[<prev] [next>] [<thread-prev] [thread-next>] [day] [month] [year] [list]
Message-Id: <20210310053222.41371-7-xiyou.wangcong@gmail.com>
Date: Tue, 9 Mar 2021 21:32:17 -0800
From: Cong Wang <xiyou.wangcong@...il.com>
To: netdev@...r.kernel.org
Cc: bpf@...r.kernel.org, duanxiongchun@...edance.com,
wangdongdong.6@...edance.com, jiang.wang@...edance.com,
Cong Wang <cong.wang@...edance.com>,
John Fastabend <john.fastabend@...il.com>,
Daniel Borkmann <daniel@...earbox.net>,
Jakub Sitnicki <jakub@...udflare.com>,
Lorenz Bauer <lmb@...udflare.com>
Subject: [Patch bpf-next v4 06/11] sock: introduce sk->sk_prot->psock_update_sk_prot()
From: Cong Wang <cong.wang@...edance.com>
Currently sockmap calls into each protocol to update the struct
proto and replace it. This certainly won't work when the protocol
is implemented as a module, for example, AF_UNIX.

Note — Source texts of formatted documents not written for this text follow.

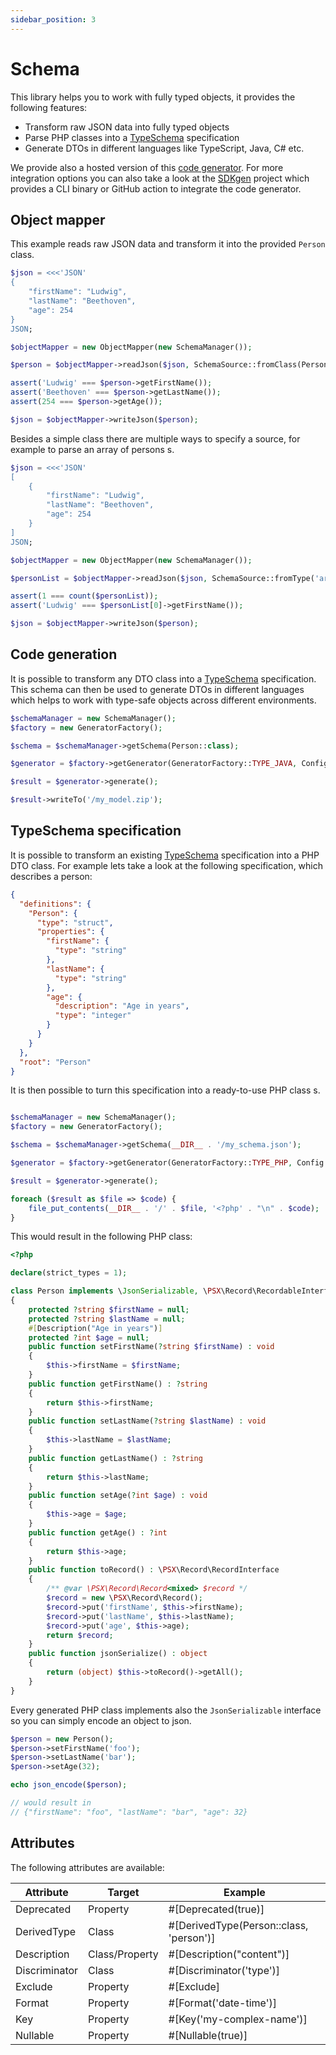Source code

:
 ```yaml
---
sidebar_position: 3
---
```


# Schema

This library helps you to work with fully typed objects, it provides the following features:

* Transform raw JSON data into fully typed objects
* Parse PHP classes into a [TypeSchema](https://typeschema.org/) specification
* Generate DTOs in different languages like TypeScript, Java, C# etc.

We provide also a hosted version of this [code generator](https://typeschema.org/generator).
For more integration options you can also take a look at the [SDKgen](https://sdkgen.app/) project
which provides a CLI binary or GitHub action to integrate the code generator.

## Object mapper

This example reads raw JSON data and transform it into the provided `Person` class.

```php
$json = <<<'JSON'
{
    "firstName": "Ludwig",
    "lastName": "Beethoven",
    "age": 254
}
JSON;

$objectMapper = new ObjectMapper(new SchemaManager());

$person = $objectMapper->readJson($json, SchemaSource::fromClass(Person::class));

assert('Ludwig' === $person->getFirstName());
assert('Beethoven' === $person->getLastName());
assert(254 === $person->getAge());

$json = $objectMapper->writeJson($person);
```

Besides a simple class there are multiple ways to specify a source, for example to parse
an array of persons s.

```php
$json = <<<'JSON'
[
    {
        "firstName": "Ludwig",
        "lastName": "Beethoven",
        "age": 254
    }
]
JSON;

$objectMapper = new ObjectMapper(new SchemaManager());

$personList = $objectMapper->readJson($json, SchemaSource::fromType('array<Person>'));

assert(1 === count($personList));
assert('Ludwig' === $personList[0]->getFirstName());

$json = $objectMapper->writeJson($person);
```

## Code generation

It is possible to transform any DTO class into a [TypeSchema](https://typeschema.org/) specification.
This schema can then be used to generate DTOs in different languages which helps to work with
type-safe objects across different environments.

```php
$schemaManager = new SchemaManager();
$factory = new GeneratorFactory();

$schema = $schemaManager->getSchema(Person::class);

$generator = $factory->getGenerator(GeneratorFactory::TYPE_JAVA, Config::of('org.typeschema.model'));

$result = $generator->generate();

$result->writeTo('/my_model.zip');
```

## TypeSchema specification

It is possible to transform an existing [TypeSchema](https://typeschema.org/) specification into a PHP DTO class.
For example lets take a look at the following specification, which describes a person:

```json
{
  "definitions": {
    "Person": {
      "type": "struct",
      "properties": {
        "firstName": {
          "type": "string"
        },
        "lastName": {
          "type": "string"
        },
        "age": {
          "description": "Age in years",
          "type": "integer"
        }
      }
    }
  },
  "root": "Person"
}
```

It is then possible to turn this specification into a ready-to-use PHP class s.

```php

$schemaManager = new SchemaManager();
$factory = new GeneratorFactory();

$schema = $schemaManager->getSchema(__DIR__ . '/my_schema.json');

$generator = $factory->getGenerator(GeneratorFactory::TYPE_PHP, Config::of('App\\Model'));

$result = $generator->generate();

foreach ($result as $file => $code) {
    file_put_contents(__DIR__ . '/' . $file, '<?php' . "\n" . $code);
}
```

This would result in the following PHP class:

```php
<?php

declare(strict_types = 1);

class Person implements \JsonSerializable, \PSX\Record\RecordableInterface
{
    protected ?string $firstName = null;
    protected ?string $lastName = null;
    #[Description("Age in years")]
    protected ?int $age = null;
    public function setFirstName(?string $firstName) : void
    {
        $this->firstName = $firstName;
    }
    public function getFirstName() : ?string
    {
        return $this->firstName;
    }
    public function setLastName(?string $lastName) : void
    {
        $this->lastName = $lastName;
    }
    public function getLastName() : ?string
    {
        return $this->lastName;
    }
    public function setAge(?int $age) : void
    {
        $this->age = $age;
    }
    public function getAge() : ?int
    {
        return $this->age;
    }
    public function toRecord() : \PSX\Record\RecordInterface
    {
        /** @var \PSX\Record\Record<mixed> $record */
        $record = new \PSX\Record\Record();
        $record->put('firstName', $this->firstName);
        $record->put('lastName', $this->lastName);
        $record->put('age', $this->age);
        return $record;
    }
    public function jsonSerialize() : object
    {
        return (object) $this->toRecord()->getAll();
    }
}
```

Every generated PHP class implements also the `JsonSerializable` interface so you can simply encode an object to json.

```php
$person = new Person();
$person->setFirstName('foo');
$person->setLastName('bar');
$person->setAge(32);

echo json_encode($person);

// would result in
// {"firstName": "foo", "lastName": "bar", "age": 32}

```

## Attributes

The following attributes are available:

| Attribute     | Target         | Example                                 |
|---------------|----------------|-----------------------------------------|
| Deprecated    | Property       | #[Deprecated(true)]                     |
| DerivedType   | Class          | #[DerivedType(Person::class, 'person')] |
| Description   | Class/Property | #[Description("content")]               |
| Discriminator | Class          | #[Discriminator('type')]                |
| Exclude       | Property       | #[Exclude]                              |
| Format        | Property       | #[Format('date-time')]                  |
| Key           | Property       | #[Key('my-complex-name')]               |
| Nullable      | Property       | #[Nullable(true)]                       |

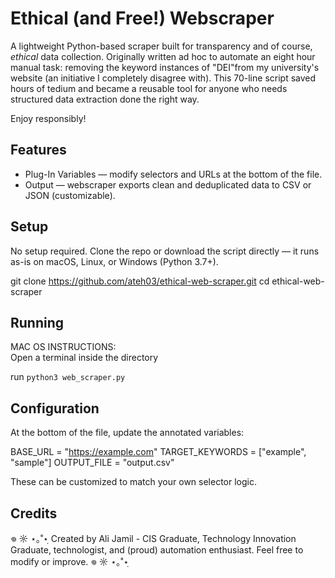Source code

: # Ethical (and Free!) Webscraper

A lightweight Python-based scraper built for transparency and of course, *ethical* data collection.
Originally written ad hoc to automate an eight hour manual task: removing the keyword instances of "DEI"from my university's website (an initiative I completely disagree with). This 70-line script saved hours of tedium and became a reusable tool for anyone who needs structured data extraction done the right way.

Enjoy responsibly!

## Features
* Plug-In Variables — modify selectors and URLs at the bottom of the file.
* Output — webscraper exports clean and deduplicated data to CSV or JSON (customizable).

## Setup
No setup required.
Clone the repo or download the script directly — it runs as-is on macOS, Linux, or Windows (Python 3.7+).

git clone https://github.com/ateh03/ethical-web-scraper.git
cd ethical-web-scraper
 
## Running
MAC OS INSTRUCTIONS: <br>
Open a terminal inside the directory

run  ```python3 web_scraper.py```<br>

## Configuration
At the bottom of the file, update the annotated variables:

BASE_URL = "https://example.com"
TARGET_KEYWORDS = ["example", "sample"]
OUTPUT_FILE = "output.csv"

These can be customized to match your own selector logic.

## Credits
𖦹 ☼ ⋆｡˚⋆ฺ Created by Ali Jamil - CIS Graduate, Technology Innovation Graduate, technologist, and (proud) automation enthusiast.
Feel free to modify or improve. 𖦹 ☼ ⋆｡˚⋆ฺ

Introduce a new ops sk->sk_prot->psock_update_sk_prot(), so each
protocol can implement its own way to replace the struct proto.
This also helps get rid of symbol dependencies on CONFIG_INET.
Cc: John Fastabend <john.fastabend@...il.com>
Cc: Daniel Borkmann <daniel@...earbox.net>
Cc: Jakub Sitnicki <jakub@...udflare.com>
Cc: Lorenz Bauer <lmb@...udflare.com>
Signed-off-by: Cong Wang <cong.wang@...edance.com>
---
include/linux/skmsg.h | 18 +++---------------
include/net/sock.h | 3 +++
include/net/tcp.h | 1 +
include/net/udp.h | 1 +
net/core/skmsg.c | 5 -----
net/core/sock_map.c | 24 ++++--------------------
net/ipv4/tcp_bpf.c | 24 +++++++++++++++++++++---
net/ipv4/tcp_ipv4.c | 3 +++
net/ipv4/udp.c | 3 +++
net/ipv4/udp_bpf.c | 15 +++++++++++++--
net/ipv6/tcp_ipv6.c | 3 +++
net/ipv6/udp.c | 3 +++
12 files changed, 58 insertions(+), 45 deletions(-)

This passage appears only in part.